**Pictures paired with source code:**
______
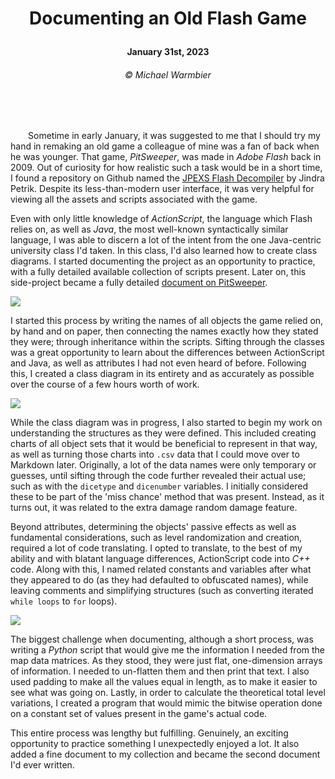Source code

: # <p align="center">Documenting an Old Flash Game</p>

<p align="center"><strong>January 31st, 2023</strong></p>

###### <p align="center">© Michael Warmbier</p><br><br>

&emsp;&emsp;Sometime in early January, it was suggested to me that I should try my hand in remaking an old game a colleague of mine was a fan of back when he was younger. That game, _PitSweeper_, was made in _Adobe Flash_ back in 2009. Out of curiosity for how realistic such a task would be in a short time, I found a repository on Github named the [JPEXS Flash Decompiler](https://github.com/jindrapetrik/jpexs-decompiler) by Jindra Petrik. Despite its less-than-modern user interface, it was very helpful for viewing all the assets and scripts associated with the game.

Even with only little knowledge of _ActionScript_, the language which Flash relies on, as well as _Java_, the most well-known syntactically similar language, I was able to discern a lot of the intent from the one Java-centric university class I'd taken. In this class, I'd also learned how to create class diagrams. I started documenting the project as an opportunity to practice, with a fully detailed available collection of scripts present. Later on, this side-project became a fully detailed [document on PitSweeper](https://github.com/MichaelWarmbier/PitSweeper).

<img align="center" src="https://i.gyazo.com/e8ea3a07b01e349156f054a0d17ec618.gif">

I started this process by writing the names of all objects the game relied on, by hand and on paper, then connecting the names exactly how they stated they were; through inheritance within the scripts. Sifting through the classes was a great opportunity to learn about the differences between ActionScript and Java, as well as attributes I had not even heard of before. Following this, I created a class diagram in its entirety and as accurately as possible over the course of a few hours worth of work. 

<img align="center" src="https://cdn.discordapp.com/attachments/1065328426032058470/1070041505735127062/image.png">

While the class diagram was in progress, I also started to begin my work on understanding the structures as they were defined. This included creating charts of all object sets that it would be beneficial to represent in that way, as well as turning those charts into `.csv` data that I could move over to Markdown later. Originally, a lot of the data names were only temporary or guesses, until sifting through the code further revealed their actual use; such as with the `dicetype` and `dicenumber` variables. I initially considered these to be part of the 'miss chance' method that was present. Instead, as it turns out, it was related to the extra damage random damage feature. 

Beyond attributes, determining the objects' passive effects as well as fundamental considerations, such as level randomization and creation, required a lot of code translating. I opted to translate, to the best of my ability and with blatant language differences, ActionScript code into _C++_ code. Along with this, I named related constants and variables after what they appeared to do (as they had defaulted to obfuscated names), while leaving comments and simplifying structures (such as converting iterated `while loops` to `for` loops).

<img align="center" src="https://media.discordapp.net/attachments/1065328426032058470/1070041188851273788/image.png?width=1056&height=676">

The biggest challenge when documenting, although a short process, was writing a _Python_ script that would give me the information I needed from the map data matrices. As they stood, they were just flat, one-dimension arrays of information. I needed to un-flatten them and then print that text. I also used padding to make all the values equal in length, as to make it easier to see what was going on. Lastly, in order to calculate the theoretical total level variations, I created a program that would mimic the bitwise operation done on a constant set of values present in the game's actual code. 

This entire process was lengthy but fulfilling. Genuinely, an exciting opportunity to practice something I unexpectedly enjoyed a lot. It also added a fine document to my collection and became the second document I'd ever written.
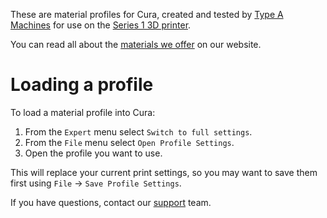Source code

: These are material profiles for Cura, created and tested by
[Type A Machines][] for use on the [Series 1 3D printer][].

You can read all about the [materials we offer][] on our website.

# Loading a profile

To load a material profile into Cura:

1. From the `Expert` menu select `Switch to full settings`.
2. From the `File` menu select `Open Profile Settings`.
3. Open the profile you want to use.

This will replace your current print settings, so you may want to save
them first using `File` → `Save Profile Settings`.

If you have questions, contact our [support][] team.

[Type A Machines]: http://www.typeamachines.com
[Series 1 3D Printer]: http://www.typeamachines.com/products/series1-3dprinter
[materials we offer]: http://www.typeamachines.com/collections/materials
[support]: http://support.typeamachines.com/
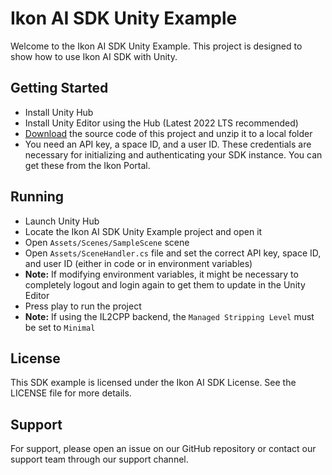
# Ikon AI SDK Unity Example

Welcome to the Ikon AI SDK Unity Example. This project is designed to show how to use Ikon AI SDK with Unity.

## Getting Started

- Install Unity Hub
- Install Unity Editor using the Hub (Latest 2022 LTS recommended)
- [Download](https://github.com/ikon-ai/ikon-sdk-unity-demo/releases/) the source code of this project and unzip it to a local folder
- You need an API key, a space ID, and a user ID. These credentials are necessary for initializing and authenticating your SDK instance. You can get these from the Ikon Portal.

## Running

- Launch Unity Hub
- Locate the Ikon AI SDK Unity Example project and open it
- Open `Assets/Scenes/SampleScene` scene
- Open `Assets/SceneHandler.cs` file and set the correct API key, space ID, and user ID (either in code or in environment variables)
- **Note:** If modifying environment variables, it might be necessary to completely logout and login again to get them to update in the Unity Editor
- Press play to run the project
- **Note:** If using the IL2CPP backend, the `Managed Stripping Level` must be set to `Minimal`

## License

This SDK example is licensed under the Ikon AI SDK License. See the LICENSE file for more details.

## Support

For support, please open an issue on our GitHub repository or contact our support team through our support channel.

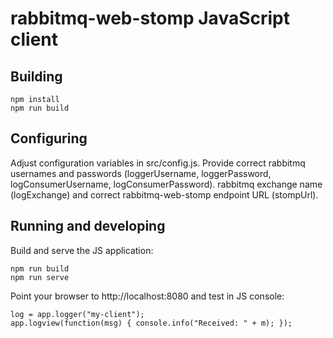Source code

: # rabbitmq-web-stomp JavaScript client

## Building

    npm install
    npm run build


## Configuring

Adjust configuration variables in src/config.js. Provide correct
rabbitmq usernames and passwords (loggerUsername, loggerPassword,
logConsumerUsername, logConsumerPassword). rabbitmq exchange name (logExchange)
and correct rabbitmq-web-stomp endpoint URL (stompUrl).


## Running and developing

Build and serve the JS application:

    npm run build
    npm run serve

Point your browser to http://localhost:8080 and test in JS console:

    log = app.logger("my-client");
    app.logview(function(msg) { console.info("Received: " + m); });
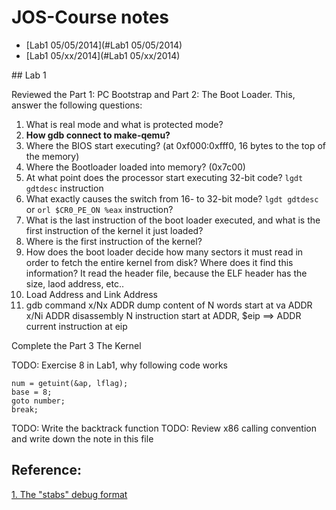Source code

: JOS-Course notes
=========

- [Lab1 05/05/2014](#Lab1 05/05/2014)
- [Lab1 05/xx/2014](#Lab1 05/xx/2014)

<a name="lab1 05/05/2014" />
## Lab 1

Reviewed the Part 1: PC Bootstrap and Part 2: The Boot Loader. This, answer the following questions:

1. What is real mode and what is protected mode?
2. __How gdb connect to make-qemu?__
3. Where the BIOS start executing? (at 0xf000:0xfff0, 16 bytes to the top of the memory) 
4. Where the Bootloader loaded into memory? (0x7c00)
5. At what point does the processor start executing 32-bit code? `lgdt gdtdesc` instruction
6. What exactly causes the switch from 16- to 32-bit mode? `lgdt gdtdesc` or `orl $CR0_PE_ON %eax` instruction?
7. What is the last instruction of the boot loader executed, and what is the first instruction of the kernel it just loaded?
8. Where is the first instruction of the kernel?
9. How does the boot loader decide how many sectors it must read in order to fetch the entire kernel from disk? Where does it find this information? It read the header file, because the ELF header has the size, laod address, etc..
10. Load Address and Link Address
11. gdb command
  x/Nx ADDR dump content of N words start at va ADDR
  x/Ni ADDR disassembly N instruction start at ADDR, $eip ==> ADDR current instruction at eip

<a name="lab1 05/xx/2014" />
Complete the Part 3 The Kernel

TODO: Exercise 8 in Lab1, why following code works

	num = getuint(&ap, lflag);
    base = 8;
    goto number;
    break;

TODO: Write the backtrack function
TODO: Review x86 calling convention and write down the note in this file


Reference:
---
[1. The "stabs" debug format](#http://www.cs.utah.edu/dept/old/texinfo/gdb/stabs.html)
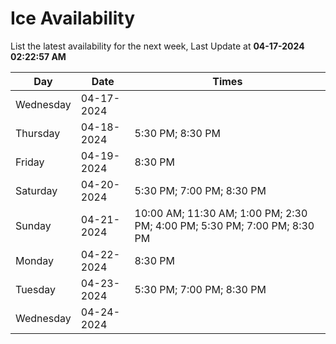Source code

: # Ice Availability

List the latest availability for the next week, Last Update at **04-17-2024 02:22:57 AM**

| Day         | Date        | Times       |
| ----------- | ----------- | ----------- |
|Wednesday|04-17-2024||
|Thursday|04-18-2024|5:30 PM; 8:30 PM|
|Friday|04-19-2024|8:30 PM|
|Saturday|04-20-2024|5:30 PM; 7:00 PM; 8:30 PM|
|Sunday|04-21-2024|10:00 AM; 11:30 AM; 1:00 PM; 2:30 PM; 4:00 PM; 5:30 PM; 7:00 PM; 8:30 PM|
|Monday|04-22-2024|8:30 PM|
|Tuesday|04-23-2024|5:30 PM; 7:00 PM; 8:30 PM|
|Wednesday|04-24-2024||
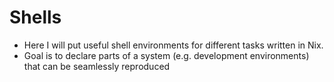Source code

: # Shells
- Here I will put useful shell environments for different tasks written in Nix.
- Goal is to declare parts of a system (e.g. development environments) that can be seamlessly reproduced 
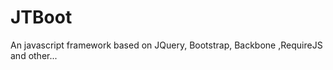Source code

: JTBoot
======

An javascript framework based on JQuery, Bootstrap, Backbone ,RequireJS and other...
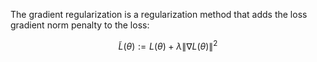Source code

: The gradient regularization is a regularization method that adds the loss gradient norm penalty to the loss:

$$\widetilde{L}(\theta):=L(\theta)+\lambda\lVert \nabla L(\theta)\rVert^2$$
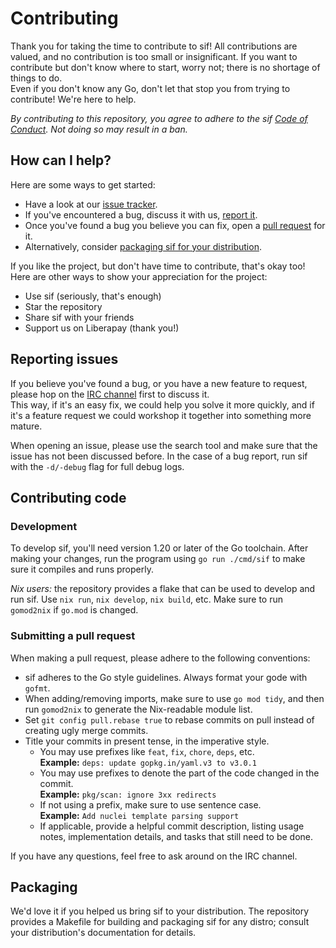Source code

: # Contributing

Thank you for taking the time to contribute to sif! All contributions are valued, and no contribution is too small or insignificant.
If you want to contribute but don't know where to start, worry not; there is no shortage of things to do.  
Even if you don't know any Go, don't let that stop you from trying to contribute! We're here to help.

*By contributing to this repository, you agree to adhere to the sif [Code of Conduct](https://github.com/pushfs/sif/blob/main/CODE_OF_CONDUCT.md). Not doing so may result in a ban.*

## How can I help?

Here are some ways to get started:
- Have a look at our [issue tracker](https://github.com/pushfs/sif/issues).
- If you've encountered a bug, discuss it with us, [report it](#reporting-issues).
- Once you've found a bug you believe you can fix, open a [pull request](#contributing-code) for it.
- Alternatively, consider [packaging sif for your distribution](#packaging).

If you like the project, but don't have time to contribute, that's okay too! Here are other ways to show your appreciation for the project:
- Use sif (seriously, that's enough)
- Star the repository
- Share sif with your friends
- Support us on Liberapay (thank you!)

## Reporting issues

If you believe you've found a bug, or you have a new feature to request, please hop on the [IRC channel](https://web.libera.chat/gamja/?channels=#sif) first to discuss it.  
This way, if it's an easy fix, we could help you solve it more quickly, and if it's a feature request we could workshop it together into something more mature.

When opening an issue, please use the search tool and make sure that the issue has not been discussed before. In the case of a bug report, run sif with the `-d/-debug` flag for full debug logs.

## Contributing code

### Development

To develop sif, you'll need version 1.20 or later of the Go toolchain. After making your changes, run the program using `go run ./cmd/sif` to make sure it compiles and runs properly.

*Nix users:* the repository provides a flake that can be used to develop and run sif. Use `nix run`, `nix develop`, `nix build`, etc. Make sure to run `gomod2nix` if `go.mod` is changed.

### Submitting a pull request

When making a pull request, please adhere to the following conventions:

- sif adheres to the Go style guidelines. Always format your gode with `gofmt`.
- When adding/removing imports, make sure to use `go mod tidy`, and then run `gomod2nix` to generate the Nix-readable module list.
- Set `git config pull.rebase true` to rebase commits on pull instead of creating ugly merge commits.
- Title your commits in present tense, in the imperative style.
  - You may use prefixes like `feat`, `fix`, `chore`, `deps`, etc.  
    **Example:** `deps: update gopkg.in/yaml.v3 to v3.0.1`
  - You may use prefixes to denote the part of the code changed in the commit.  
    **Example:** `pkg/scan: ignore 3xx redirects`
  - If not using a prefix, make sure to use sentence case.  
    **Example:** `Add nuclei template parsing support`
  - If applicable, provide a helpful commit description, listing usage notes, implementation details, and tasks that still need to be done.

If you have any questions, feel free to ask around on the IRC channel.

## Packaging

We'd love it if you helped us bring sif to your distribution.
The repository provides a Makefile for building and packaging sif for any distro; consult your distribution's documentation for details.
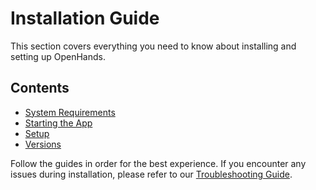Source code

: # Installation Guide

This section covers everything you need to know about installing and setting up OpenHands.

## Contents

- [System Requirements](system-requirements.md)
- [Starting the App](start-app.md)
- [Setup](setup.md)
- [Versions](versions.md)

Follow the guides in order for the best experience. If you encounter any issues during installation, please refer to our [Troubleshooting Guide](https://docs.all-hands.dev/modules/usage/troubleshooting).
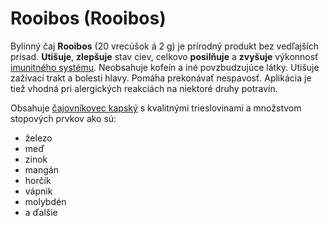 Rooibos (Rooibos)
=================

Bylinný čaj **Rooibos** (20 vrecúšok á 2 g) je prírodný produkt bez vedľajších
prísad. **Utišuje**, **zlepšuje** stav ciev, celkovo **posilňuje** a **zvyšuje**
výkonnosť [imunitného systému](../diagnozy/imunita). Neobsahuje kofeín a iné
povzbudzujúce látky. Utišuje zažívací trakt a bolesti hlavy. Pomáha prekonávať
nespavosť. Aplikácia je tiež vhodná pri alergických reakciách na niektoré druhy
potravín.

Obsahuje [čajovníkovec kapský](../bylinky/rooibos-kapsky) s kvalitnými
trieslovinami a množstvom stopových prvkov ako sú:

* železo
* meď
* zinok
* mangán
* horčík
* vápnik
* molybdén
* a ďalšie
______
In the records above, find the line with "and correct rabbitmq-web-stomp". Print exactly from there through the line with "List the latest", minus the pictures.

**ANSWER:**
and correct rabbitmq-web-stomp endpoint URL (stompUrl).


## Running and developing

Build and serve the JS application:

    npm run build
    npm run serve

Point your browser to http://localhost:8080 and test in JS console:

    log = app.logger("my-client");
    app.logview(function(msg) { console.info("Received: " + m); });
Source code

: JOS-Course notes
=========

- [Lab1 05/05/2014](#Lab1 05/05/2014)
- [Lab1 05/xx/2014](#Lab1 05/xx/2014)

<a name="lab1 05/05/2014" />
## Lab 1

Reviewed the Part 1: PC Bootstrap and Part 2: The Boot Loader. This, answer the following questions:

1. What is real mode and what is protected mode?
2. __How gdb connect to make-qemu?__
3. Where the BIOS start executing? (at 0xf000:0xfff0, 16 bytes to the top of the memory) 
4. Where the Bootloader loaded into memory? (0x7c00)
5. At what point does the processor start executing 32-bit code? `lgdt gdtdesc` instruction
6. What exactly causes the switch from 16- to 32-bit mode? `lgdt gdtdesc` or `orl $CR0_PE_ON %eax` instruction?
7. What is the last instruction of the boot loader executed, and what is the first instruction of the kernel it just loaded?
8. Where is the first instruction of the kernel?
9. How does the boot loader decide how many sectors it must read in order to fetch the entire kernel from disk? Where does it find this information? It read the header file, because the ELF header has the size, laod address, etc..
10. Load Address and Link Address
11. gdb command
  x/Nx ADDR dump content of N words start at va ADDR
  x/Ni ADDR disassembly N instruction start at ADDR, $eip ==> ADDR current instruction at eip

<a name="lab1 05/xx/2014" />
Complete the Part 3 The Kernel

TODO: Exercise 8 in Lab1, why following code works

	num = getuint(&ap, lflag);
    base = 8;
    goto number;
    break;

TODO: Write the backtrack function
TODO: Review x86 calling convention and write down the note in this file


Reference:
---
[1. The "stabs" debug format](#http://www.cs.utah.edu/dept/old/texinfo/gdb/stabs.html)
Source code

: # Ice Availability

List the latest availability for the next week, Last Update at **04-17-2024 02:22:57 AM**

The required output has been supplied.